CERTAIN RELATIONSHIPS AND RELATED TRANSACTIONS, AND DIRECTOR INDEPENDENCE

Our “Code of Conduct and Standard of Ethics” addresses our policy for dealing with transactions with affiliates and as a matter of procedure we obtain Board of Director approval for any transaction with a director, executive officer or other affiliate of PetroHunter.  A complete description of the transaction including the services or products to be provided, the financial components related to the services or products, the nature of the relationship of the entity involved in the transaction, and any other contractual obligations related to the transaction is presented to the Board of Directors for their review.  The Board of Directors indicates their approval of the transaction with a written resolution.

Other than the transactions described below, none of our present directors, officers or principal shareholders, nor any family member of the foregoing, nor, to the best of our information and belief, any of our former directors, officers or principal shareholders, nor any family member of such former directors, officers or principal shareholders, has or had any material interest, direct or indirect, in any transaction, or in any proposed transaction which has materially affected or will materially affect us.

Marc A. Bruner

As of September 16, 2011, Sweetpea entered into a Joint Venture and Operating Agreement (“JVOA”) with Paltar Petroleum Limited (“Paltar”), pursuant to which Paltar agreed to provide funding as stated in the JVOA for the permits and the initial work program expenses required under EPs 136 and 143 in exchange for a 50% ownership interest in the EPs.  Paltar is controlled by Marc Bruner, a significant shareholder of the Company.  In addition, one of our directors, Carmen Lotito, is an officer of Paltar.

Bruner Family Trust

At September 30, 2012, we have seven notes outstanding from the Bruner Family Trust totaling $2,828,059.  Mr. Bruner’s adult son is one of the trustees of the Bruner Family Trust.  Mr. Bruner is not a beneficiary of the Trust.  

Global Project Finance AG

On January 9, 2007, we entered into a Credit and Security Agreement (the “January 2007 Credit Facility”) with Global Project Finance AG (“Global”), a company controlled by Christian Russenberger, a significant shareholder, in the amount of $15,000,000.  As of September 30, 2012 and 2011, amounts drawn against this facility were $15,000,000.

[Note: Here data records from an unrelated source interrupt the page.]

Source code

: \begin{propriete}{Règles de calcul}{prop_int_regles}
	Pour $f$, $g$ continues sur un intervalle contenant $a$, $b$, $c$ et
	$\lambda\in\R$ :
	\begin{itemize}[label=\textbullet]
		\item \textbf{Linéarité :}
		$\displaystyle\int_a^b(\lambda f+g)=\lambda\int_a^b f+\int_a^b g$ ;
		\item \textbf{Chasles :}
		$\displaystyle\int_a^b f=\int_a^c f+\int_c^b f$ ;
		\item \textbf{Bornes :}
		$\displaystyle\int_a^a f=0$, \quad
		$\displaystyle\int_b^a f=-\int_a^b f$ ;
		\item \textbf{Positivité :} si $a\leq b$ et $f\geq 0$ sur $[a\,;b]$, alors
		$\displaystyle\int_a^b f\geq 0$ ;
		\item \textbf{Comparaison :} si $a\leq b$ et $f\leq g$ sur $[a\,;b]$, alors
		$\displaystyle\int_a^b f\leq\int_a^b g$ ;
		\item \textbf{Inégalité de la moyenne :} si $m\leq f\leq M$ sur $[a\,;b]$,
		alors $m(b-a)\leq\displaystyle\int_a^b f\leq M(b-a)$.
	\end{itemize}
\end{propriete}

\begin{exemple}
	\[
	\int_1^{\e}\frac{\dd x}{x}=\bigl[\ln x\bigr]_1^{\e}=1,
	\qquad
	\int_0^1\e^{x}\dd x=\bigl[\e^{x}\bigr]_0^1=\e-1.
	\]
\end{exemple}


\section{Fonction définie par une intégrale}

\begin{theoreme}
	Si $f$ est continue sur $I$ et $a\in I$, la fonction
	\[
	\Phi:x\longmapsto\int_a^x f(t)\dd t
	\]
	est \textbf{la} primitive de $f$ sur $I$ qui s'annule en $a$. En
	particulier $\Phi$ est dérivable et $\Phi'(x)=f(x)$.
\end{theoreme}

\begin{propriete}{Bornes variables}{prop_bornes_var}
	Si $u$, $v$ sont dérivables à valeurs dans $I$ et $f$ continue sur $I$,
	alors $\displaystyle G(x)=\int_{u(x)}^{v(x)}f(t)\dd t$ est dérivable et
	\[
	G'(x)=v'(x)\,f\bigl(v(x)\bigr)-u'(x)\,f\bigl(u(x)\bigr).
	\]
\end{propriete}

On May 21, 2007, we entered into a second Credit and Security Agreement with Global (the “May 2007 Credit Facility”) and we extended all the economic terms from the May 2007 Credit Facility retroactively to the January 2007 Credit Facility. Under the May 2007 Credit Facility, Global agreed to use its best efforts to advance up to $60,000,000 to us over the following 18 months. As of September 30, 2012 and 2011, amounts drawn against this facility were $24,800,000.

In connection with the May 2007 Credit Facility, Global received warrants to purchase 2,000,000 of our common shares at the date of execution and was to receive 400,000 warrants for each $1,000,000 advanced under the Facility.  We agreed to pay an advance fee of 2% on all amounts drawn under the May 2007 Credit Facility.  Payments were to have been made in such amounts as may be agreed upon by us and Global on the then outstanding principal balance in order to repay the principal balance by the maturity date, November 21, 2009. The loans are collateralized by a first perfected security interest on certain oil and gas properties and other of our assets. In the event that we sell any interest in the oil and gas properties that comprise the collateral, a mandatory payment is due in the amount equal to such sales proceeds.
 
As of September 30, 2012 and 2011, the cash portion of the advance fees payable incurred in connection with the two lines of credit in the amount of $716,045 and $770,241 respectively incurred proportionately at 2% of each respective draw, has been accrued.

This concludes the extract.